You have surely read Edward Gibbon's "Decline and Fall of the Roman Empire"; at least parts of it. Gibbon wrote a truly monumental account of the story of the Empire, but he doesn't really propose us a "theory" of the causes of the fall, as most historians would do, later on. On reading Gibbon's work, you understand that he thinks there was a sort of loss of moral fiber in the Romans. He attributes this loss to the negative effect of Christianity. That is, the noble virtues of the Ancient Romans - he says - had been corrupted by this sect of fanatics coming from the East. This had made the Romans unable to resist to the invading barbarians.

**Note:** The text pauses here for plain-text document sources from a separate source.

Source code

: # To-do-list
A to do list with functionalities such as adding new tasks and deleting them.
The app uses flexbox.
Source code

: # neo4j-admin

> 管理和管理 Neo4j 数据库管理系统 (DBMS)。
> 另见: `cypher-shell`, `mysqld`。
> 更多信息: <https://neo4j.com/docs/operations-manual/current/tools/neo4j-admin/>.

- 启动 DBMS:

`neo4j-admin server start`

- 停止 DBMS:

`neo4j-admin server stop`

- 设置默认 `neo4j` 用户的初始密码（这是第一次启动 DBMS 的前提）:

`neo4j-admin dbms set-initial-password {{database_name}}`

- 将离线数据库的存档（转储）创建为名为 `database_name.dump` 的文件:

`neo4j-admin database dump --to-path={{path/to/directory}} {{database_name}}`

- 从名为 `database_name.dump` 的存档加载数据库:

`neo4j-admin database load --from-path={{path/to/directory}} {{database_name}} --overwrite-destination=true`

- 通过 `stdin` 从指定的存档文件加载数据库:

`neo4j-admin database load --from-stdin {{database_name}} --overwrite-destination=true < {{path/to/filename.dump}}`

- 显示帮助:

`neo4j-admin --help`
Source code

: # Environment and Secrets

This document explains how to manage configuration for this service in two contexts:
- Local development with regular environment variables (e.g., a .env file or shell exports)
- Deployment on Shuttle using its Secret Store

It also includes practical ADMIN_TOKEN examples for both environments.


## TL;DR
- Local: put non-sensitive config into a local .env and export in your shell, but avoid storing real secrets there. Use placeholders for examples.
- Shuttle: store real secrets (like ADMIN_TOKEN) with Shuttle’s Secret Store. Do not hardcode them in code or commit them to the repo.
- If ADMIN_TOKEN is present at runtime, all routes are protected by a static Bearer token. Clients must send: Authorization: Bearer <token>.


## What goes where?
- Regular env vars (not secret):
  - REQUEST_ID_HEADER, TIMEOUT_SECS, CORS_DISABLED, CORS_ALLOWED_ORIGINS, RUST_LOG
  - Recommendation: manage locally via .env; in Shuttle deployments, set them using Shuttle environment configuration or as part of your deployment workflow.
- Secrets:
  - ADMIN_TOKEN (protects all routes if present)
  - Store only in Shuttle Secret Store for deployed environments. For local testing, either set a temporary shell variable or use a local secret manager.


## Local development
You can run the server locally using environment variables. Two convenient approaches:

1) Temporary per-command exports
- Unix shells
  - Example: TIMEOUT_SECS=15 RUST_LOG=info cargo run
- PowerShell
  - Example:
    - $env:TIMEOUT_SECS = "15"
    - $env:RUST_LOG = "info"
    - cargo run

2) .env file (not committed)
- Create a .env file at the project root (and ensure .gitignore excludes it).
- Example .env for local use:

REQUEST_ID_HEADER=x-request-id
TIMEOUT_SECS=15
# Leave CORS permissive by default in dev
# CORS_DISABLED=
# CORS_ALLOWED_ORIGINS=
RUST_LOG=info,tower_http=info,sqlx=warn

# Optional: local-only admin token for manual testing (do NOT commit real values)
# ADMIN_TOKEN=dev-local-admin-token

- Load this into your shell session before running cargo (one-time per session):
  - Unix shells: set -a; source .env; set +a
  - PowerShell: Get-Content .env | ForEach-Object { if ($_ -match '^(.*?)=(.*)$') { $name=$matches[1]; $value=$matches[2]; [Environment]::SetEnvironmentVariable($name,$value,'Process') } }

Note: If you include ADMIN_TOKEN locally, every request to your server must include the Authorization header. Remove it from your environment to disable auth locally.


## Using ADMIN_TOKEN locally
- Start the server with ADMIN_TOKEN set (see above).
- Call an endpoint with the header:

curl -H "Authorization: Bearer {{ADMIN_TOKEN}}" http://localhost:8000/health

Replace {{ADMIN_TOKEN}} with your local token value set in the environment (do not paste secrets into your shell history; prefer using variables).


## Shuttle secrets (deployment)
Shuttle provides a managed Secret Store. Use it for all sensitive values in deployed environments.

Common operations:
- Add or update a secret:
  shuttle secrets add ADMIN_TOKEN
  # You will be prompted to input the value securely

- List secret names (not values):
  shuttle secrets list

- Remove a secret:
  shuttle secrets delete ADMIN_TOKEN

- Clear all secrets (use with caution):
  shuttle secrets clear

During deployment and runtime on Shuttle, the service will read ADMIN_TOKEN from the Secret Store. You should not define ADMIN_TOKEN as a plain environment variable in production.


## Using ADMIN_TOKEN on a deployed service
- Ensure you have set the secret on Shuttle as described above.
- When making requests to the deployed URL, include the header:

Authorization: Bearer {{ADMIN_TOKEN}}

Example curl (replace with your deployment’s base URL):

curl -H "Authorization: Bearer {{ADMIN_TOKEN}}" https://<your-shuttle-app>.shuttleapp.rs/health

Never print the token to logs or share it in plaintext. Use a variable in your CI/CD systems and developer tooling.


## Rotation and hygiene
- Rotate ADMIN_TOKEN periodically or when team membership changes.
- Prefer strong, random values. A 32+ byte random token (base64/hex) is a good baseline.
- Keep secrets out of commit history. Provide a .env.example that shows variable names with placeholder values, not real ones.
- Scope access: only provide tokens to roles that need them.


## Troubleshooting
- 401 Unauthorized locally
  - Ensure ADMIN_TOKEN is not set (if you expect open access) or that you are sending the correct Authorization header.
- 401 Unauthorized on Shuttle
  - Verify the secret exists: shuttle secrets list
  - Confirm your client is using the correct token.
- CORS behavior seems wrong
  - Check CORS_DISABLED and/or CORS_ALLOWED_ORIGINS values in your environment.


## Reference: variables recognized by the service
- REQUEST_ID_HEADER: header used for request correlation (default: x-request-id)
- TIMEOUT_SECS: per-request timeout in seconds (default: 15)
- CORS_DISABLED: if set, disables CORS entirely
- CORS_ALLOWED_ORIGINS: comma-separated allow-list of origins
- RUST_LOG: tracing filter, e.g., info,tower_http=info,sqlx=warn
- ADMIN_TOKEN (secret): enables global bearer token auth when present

You'll probably agree that this explanation by Gibbon is a bit limited; just as are limited other interpretations by authors who came later. Spengler and Tonybee are two examples, but if we were to discuss their work in detail it would take - well - weeks; not hours. So, let me jump forward to the historian who - I think - has given a new and original interpretation of the decline of Rome: Joseph Tainter with his "The Collapse of Complex Societies". His book was published for the first time in 1990.

It is a great book. I suggest to you to read it and ponder it. It is truly a mine of information about collapses. It doesn't deal just with the Roman Empire, but with many other civilizations. Tainter goes well beyond the simplistic interpretation of many earlier authors and identifies a key point in the question of collapse. Societies are complex entities; he understands that. And, hence, their collapse must be related to complexity. Here is an excerpt of Tainter's way of thinking. It is a transcription of a interview that Tainter gave in the film "Blind Spot" (2008)

In ancient societies that I studied, for example the Roman Empire, the great problem that they faced was when they would have to incur very high costs just to maintain the status quo. Invest very high amounts in solving problems that don't yield a net positive return, but instead simply allowed them to maintain what they already got. This decreases the net benefit of being a complex society.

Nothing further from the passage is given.